For five innings, Yovani Gallardo pitched like the Braves remembered all too well from a month ago, when he shut them out on two hits in Milwaukee.

Yet in the sixth inning Monday, the Braves got a glimpse of what’s been ailing Gallardo since then. The Braves chased the Brewers’ struggling ace with a four-run outburst on their way to a 6-2 win at Turner Field.

The four runs in the sixth were as many runs as the Braves had scored on Gallardo in 37 1/3 innings over his five career starts against them. Coming into Monday, he was 3-0 with an 0.96 ERA against the Braves.

“We snapped the head off a chicken,” joked Chipper Jones, who started the sixth-inning rally with a walk. “And exorcised a demon.”

Alex Gonzalez got the decisive blow with a bases-loaded double down the third base line to drive in three runs. Nate McLouth, who provided one of only two singles against Gallardo last month in Milwaukee, put the finishing touches on him Monday with an RBI single to left.

Gallardo wouldn’t stick around for another round with David Ross, who’d had two hits off him, including his third home run of the season.

Jair Jurrjens might have beaten Gallardo at his best anyway. The Braves’ hottest starter won for the third time in four starts since returning from a strained oblique muscle.

Just five days since pitching the Braves’ first complete game since 2009, Jurrjens came only four outs shy of another. Only after two Brewers reached base on infield hits in the eighth, and Jones snared a Ryan Braun grounder to third, did Jurrjens turn the game over to reliever Eric O’Flaherty.

Jurrjens gave up only two runs in 7 2/3 innings to move to 3-0 with a 1.52 ERA since returning from the disabled list. Both runs came on a Yuniesky Betancourt triple that went just over McLouth’s glove in center.
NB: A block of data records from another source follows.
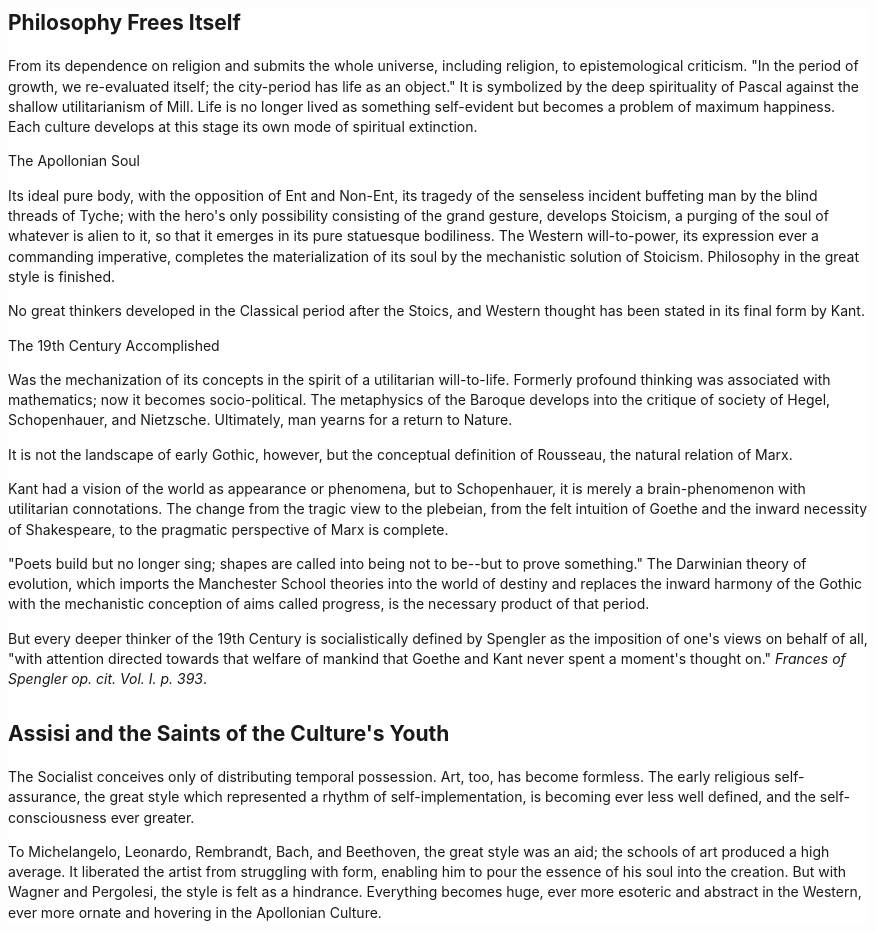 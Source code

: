 ## Philosophy Frees Itself

From its dependence on religion and submits the whole universe, including religion, to epistemological criticism. "In the period of growth, we re-evaluated itself; the city-period has life as an object." It is symbolized by the deep spirituality of Pascal against the shallow utilitarianism of Mill. Life is no longer lived as something self-evident but becomes a problem of maximum happiness. Each culture develops at this stage its own mode of spiritual extinction.

The Apollonian Soul

Its ideal pure body, with the opposition of Ent and Non-Ent, its tragedy of the senseless incident buffeting man by the blind threads of Tyche; with the hero's only possibility consisting of the grand gesture, develops Stoicism, a purging of the soul of whatever is alien to it, so that it emerges in its pure statuesque bodiliness. The Western will-to-power, its expression ever a commanding imperative, completes the materialization of its soul by the mechanistic solution of Stoicism. Philosophy in the great style is finished.

No great thinkers developed in the Classical period after the Stoics, and Western thought has been stated in its final form by Kant.

The 19th Century Accomplished

Was the mechanization of its concepts in the spirit of a utilitarian will-to-life. Formerly profound thinking was associated with mathematics; now it becomes socio-political. The metaphysics of the Baroque develops into the critique of society of Hegel, Schopenhauer, and Nietzsche. Ultimately, man yearns for a return to Nature.

It is not the landscape of early Gothic, however, but the conceptual definition of Rousseau, the natural relation of Marx.

Kant had a vision of the world as appearance or phenomena, but to Schopenhauer, it is merely a brain-phenomenon with utilitarian connotations. The change from the tragic view to the plebeian, from the felt intuition of Goethe and the inward necessity of Shakespeare, to the pragmatic perspective of Marx is complete.

"Poets build but no longer sing; shapes are called into being not to be--but to prove something." The Darwinian theory of evolution, which imports the Manchester School theories into the world of destiny and replaces the inward harmony of the Gothic with the mechanistic conception of aims called progress, is the necessary product of that period.

But every deeper thinker of the 19th Century is socialistically defined by Spengler as the imposition of one's views on behalf of all, "with attention directed towards that welfare of mankind that Goethe and Kant never spent a moment's thought on." *Frances of Spengler op. cit. Vol. I. p. 393*.

## Assisi and the Saints of the Culture's Youth

The Socialist conceives only of distributing temporal possession. Art, too, has become formless. The early religious self-assurance, the great style which represented a rhythm of self-implementation, is becoming ever less well defined, and the self-consciousness ever greater.

To Michelangelo, Leonardo, Rembrandt, Bach, and Beethoven, the great style was an aid; the schools of art produced a high average. It liberated the artist from struggling with form, enabling him to pour the essence of his soul into the creation. But with Wagner and Pergolesi, the style is felt as a hindrance. Everything becomes huge, ever more esoteric and abstract in the Western, ever more ornate and hovering in the Apollonian Culture.
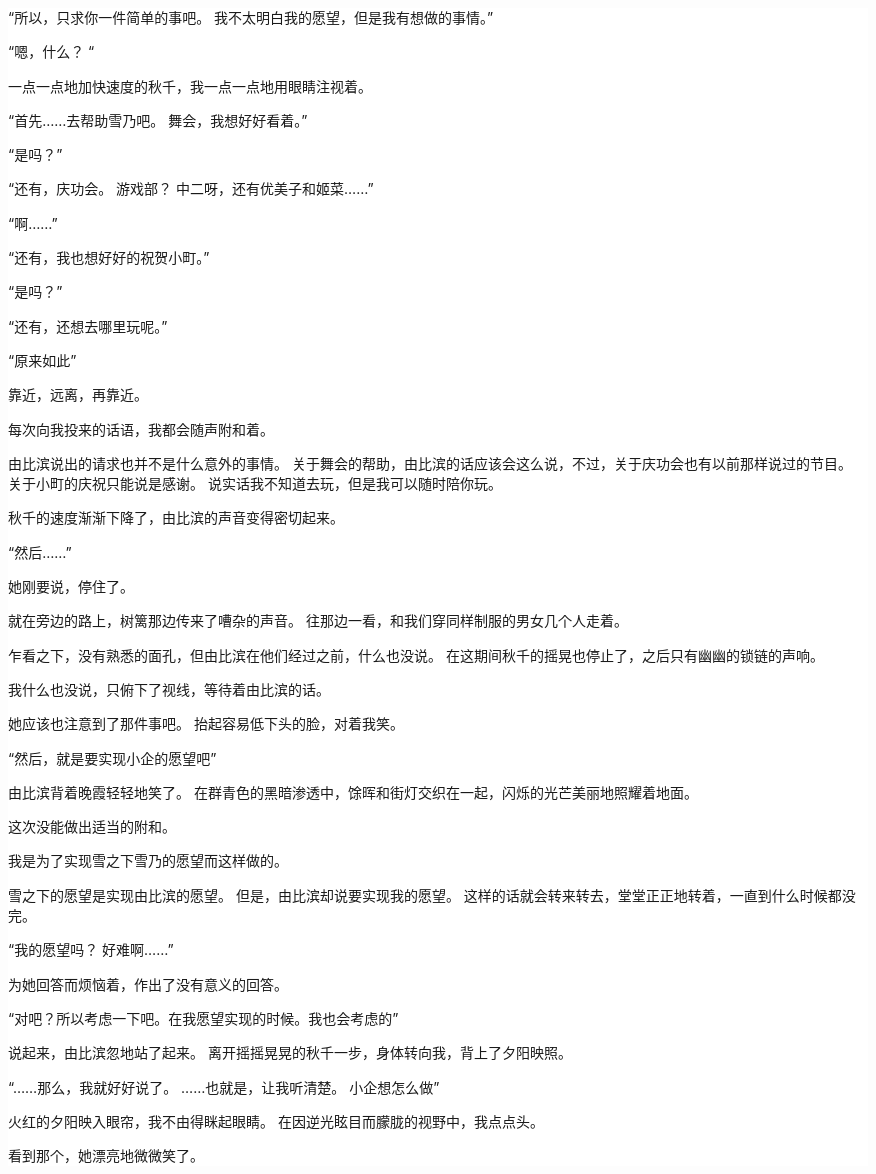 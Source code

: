 “所以，只求你一件简单的事吧。 我不太明白我的愿望，但是我有想做的事情。”

“嗯，什么？ “

一点一点地加快速度的秋千，我一点一点地用眼睛注视着。

“首先……去帮助雪乃吧。 舞会，我想好好看着。”

“是吗？”

“还有，庆功会。 游戏部？ 中二呀，还有优美子和姬菜……”

“啊……”

“还有，我也想好好的祝贺小町。”

“是吗？”

“还有，还想去哪里玩呢。”

“原来如此”

靠近，远离，再靠近。

每次向我投来的话语，我都会随声附和着。

由比滨说出的请求也并不是什么意外的事情。 关于舞会的帮助，由比滨的话应该会这么说，不过，关于庆功会也有以前那样说过的节目。 关于小町的庆祝只能说是感谢。 说实话我不知道去玩，但是我可以随时陪你玩。

秋千的速度渐渐下降了，由比滨的声音变得密切起来。

“然后……”

她刚要说，停住了。

就在旁边的路上，树篱那边传来了嘈杂的声音。 往那边一看，和我们穿同样制服的男女几个人走着。

乍看之下，没有熟悉的面孔，但由比滨在他们经过之前，什么也没说。 在这期间秋千的摇晃也停止了，之后只有幽幽的锁链的声响。

我什么也没说，只俯下了视线，等待着由比滨的话。

她应该也注意到了那件事吧。 抬起容易低下头的脸，对着我笑。

“然后，就是要实现小企的愿望吧”

由比滨背着晚霞轻轻地笑了。 在群青色的黑暗渗透中，馀晖和街灯交织在一起，闪烁的光芒美丽地照耀着地面。

这次没能做出适当的附和。

我是为了实现雪之下雪乃的愿望而这样做的。

雪之下的愿望是实现由比滨的愿望。 但是，由比滨却说要实现我的愿望。 这样的话就会转来转去，堂堂正正地转着，一直到什么时候都没完。

“我的愿望吗？ 好难啊……”

为她回答而烦恼着，作出了没有意义的回答。

“对吧？所以考虑一下吧。在我愿望实现的时候。我也会考虑的”

说起来，由比滨忽地站了起来。 离开摇摇晃晃的秋千一步，身体转向我，背上了夕阳映照。

“……那么，我就好好说了。 ……也就是，让我听清楚。 小企想怎么做”

火红的夕阳映入眼帘，我不由得眯起眼睛。 在因逆光眩目而朦胧的视野中，我点点头。

看到那个，她漂亮地微微笑了。
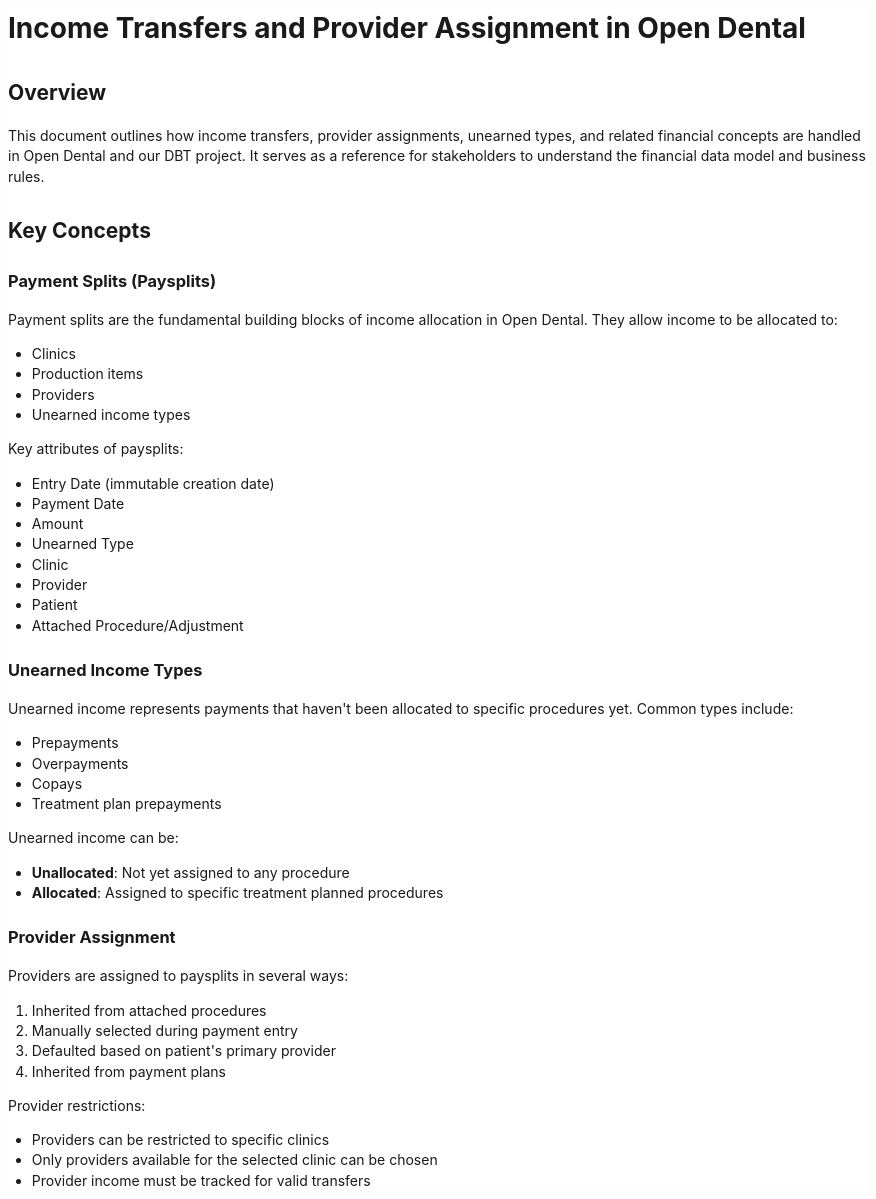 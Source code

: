 # Income Transfers and Provider Assignment in Open Dental

## Overview

This document outlines how income transfers, provider assignments, unearned types, and related financial concepts are handled in Open Dental and our DBT project. It serves as a reference for stakeholders to understand the financial data model and business rules.

## Key Concepts

### Payment Splits (Paysplits)

Payment splits are the fundamental building blocks of income allocation in Open Dental. They allow income to be allocated to:
- Clinics
- Production items
- Providers
- Unearned income types

Key attributes of paysplits:
- Entry Date (immutable creation date)
- Payment Date
- Amount
- Unearned Type
- Clinic
- Provider
- Patient
- Attached Procedure/Adjustment

### Unearned Income Types

Unearned income represents payments that haven't been allocated to specific procedures yet. Common types include:
- Prepayments
- Overpayments
- Copays
- Treatment plan prepayments

Unearned income can be:
- **Unallocated**: Not yet assigned to any procedure
- **Allocated**: Assigned to specific treatment planned procedures

### Provider Assignment

Providers are assigned to paysplits in several ways:
1. Inherited from attached procedures
2. Manually selected during payment entry
3. Defaulted based on patient's primary provider
4. Inherited from payment plans

Provider restrictions:
- Providers can be restricted to specific clinics
- Only providers available for the selected clinic can be chosen
- Provider income must be tracked for valid transfers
“I’m pain-free,” Jurrjens said. “If I’m pain-free I can compete and give 100 percent to my team. That’s the only thing I can ask for right now.”

His run of luck continues with Ross as his catcher. Ross has caught each of Jurrjens’ four starts since Braves manager Fredi Gonzalez paired the two together in the second game of a doubleheader against the Mets on April 16.

Gonzalez isn’t going to stop it now, saying Monday he plans to have Ross catch Jurrjens for the foreseeable future, allowing Brian McCann to get regular rest.

McCann might want to get some home-run hitting tips from his backup, too.

Ross went 2-for-4 with his homer Monday. His second-inning shot gave him three home runs in his previous five at-bats. That’s one more home run than McCann has this season in far fewer starts; Ross was starting his sixth game Monday night while McCann has 24.

Ross continued what he started in San Diego last Tuesday, when he hit two home runs to help Jurrjens beat the Padres 8-2.

“I’ll come in here [tomorrow] with a big smile on my face,” Ross said. “I don’t know if I’ll be able to wipe that off. Like in San Diego the other day, I just now stopped smiling from that.”

Ross did more in one swing that the entire Braves lineup had done against Gallardo on April 5. In four starts since, Gallardo was 1-1 with an 8.86 ERA. For a while Monday, the Brewers pitcher looked like he might get back into a familiar groove, limiting the Braves to one run on six hits, while striking out seven, through the first five innings.

But he lost the strike zone in the sixth and the Braves took control. Jones started the rally with a four-pitch walk, Dan Uggla singled to left and Freddie Freeman drew another walk to load the bases for Gonzalez.

“As the game wore on, where he tried to get ahead with his breaking ball early in the count against fastball hitters, he wasn’t throwing his breaking ball for a strike,” Jones said. “The swing of the game was Gonzo’s, and that was a first-pitch breaking ball. But you could tell he was kind of feeling for it, just trying to spin one in there for strike one against a fastball hitter, and Gonzo was ready for it.”

Gonzalez has put on a clinic all season with his glove, adding a couple more highlight plays Monday night. But in the past two days he’s been in the middle of the Braves offense late in games, too. He’s driven in five runs in the past two games, including a two-run homer Sunday, while helping the Braves recover from back-to-back losses to the Cardinals.

“I love the run production,” Fredi Gonzalez said. “But I couldn’t care if he hits .085 the way he plays defense. I know it’s hard to equate, but we’re 15-15. If it wasn’t for him playing shortstop, we may be three, four games under.”